:: Problem requirements ::
Return every line of the data exactly as it stands.

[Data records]
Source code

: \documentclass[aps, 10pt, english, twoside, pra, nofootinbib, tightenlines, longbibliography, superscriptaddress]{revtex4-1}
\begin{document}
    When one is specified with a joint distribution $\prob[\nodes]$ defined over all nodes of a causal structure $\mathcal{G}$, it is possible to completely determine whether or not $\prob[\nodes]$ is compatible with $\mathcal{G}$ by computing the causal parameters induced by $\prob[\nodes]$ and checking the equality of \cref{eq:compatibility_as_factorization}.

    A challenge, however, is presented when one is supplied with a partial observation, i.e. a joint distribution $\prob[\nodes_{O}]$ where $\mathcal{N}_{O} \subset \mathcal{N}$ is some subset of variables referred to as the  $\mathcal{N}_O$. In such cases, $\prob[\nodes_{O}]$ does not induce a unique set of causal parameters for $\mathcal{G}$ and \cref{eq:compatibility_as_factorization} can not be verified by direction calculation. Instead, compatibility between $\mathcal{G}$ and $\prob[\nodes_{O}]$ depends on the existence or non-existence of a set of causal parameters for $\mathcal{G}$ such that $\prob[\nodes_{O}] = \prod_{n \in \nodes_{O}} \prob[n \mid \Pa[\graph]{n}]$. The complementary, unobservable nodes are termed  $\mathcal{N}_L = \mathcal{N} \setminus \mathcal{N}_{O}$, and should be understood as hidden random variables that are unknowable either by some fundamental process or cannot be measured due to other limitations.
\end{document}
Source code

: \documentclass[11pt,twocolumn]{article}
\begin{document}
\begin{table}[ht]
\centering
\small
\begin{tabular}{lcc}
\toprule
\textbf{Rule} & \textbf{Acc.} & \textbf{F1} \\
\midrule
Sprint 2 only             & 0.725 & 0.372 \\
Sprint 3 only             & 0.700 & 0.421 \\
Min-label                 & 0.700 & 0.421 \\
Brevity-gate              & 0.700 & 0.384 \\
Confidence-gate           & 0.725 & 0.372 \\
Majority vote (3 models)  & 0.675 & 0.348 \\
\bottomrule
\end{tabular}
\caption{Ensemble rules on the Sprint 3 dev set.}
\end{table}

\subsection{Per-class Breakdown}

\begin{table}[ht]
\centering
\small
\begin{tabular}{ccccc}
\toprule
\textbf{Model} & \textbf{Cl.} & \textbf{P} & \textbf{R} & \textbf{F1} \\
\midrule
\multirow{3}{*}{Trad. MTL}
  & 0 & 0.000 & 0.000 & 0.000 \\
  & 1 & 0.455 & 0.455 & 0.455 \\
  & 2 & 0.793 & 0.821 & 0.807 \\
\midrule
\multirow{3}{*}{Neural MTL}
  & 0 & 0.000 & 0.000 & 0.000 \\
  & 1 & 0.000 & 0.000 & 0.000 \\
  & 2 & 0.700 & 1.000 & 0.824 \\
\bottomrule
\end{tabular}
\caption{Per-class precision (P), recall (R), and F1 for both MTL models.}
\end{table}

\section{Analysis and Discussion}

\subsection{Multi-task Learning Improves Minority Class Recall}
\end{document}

:: Exercise output ::
Source code

: \documentclass[aps, 10pt, english, twoside, pra, nofootinbib, tightenlines, longbibliography, superscriptaddress]{revtex4-1}
\begin{document}
    When one is specified with a joint distribution $\prob[\nodes]$ defined over all nodes of a causal structure $\mathcal{G}$, it is possible to completely determine whether or not $\prob[\nodes]$ is compatible with $\mathcal{G}$ by computing the causal parameters induced by $\prob[\nodes]$ and checking the equality of \cref{eq:compatibility_as_factorization}.

    A challenge, however, is presented when one is supplied with a partial observation, i.e. a joint distribution $\prob[\nodes_{O}]$ where $\mathcal{N}_{O} \subset \mathcal{N}$ is some subset of variables referred to as the  $\mathcal{N}_O$. In such cases, $\prob[\nodes_{O}]$ does not induce a unique set of causal parameters for $\mathcal{G}$ and \cref{eq:compatibility_as_factorization} can not be verified by direction calculation. Instead, compatibility between $\mathcal{G}$ and $\prob[\nodes_{O}]$ depends on the existence or non-existence of a set of causal parameters for $\mathcal{G}$ such that $\prob[\nodes_{O}] = \prod_{n \in \nodes_{O}} \prob[n \mid \Pa[\graph]{n}]$. The complementary, unobservable nodes are termed  $\mathcal{N}_L = \mathcal{N} \setminus \mathcal{N}_{O}$, and should be understood as hidden random variables that are unknowable either by some fundamental process or cannot be measured due to other limitations.
\end{document}
Source code

: \documentclass[11pt,twocolumn]{article}
\begin{document}
\begin{table}[ht]
\centering
\small
\begin{tabular}{lcc}
\toprule
\textbf{Rule} & \textbf{Acc.} & \textbf{F1} \\
\midrule
Sprint 2 only             & 0.725 & 0.372 \\
Sprint 3 only             & 0.700 & 0.421 \\
Min-label                 & 0.700 & 0.421 \\
Brevity-gate              & 0.700 & 0.384 \\
Confidence-gate           & 0.725 & 0.372 \\
Majority vote (3 models)  & 0.675 & 0.348 \\
\bottomrule
\end{tabular}
\caption{Ensemble rules on the Sprint 3 dev set.}
\end{table}

\subsection{Per-class Breakdown}

\begin{table}[ht]
\centering
\small
\begin{tabular}{ccccc}
\toprule
\textbf{Model} & \textbf{Cl.} & \textbf{P} & \textbf{R} & \textbf{F1} \\
\midrule
\multirow{3}{*}{Trad. MTL}
  & 0 & 0.000 & 0.000 & 0.000 \\
  & 1 & 0.455 & 0.455 & 0.455 \\
  & 2 & 0.793 & 0.821 & 0.807 \\
\midrule
\multirow{3}{*}{Neural MTL}
  & 0 & 0.000 & 0.000 & 0.000 \\
  & 1 & 0.000 & 0.000 & 0.000 \\
  & 2 & 0.700 & 1.000 & 0.824 \\
\bottomrule
\end{tabular}
\caption{Per-class precision (P), recall (R), and F1 for both MTL models.}
\end{table}

\section{Analysis and Discussion}

\subsection{Multi-task Learning Improves Minority Class Recall}
\end{document}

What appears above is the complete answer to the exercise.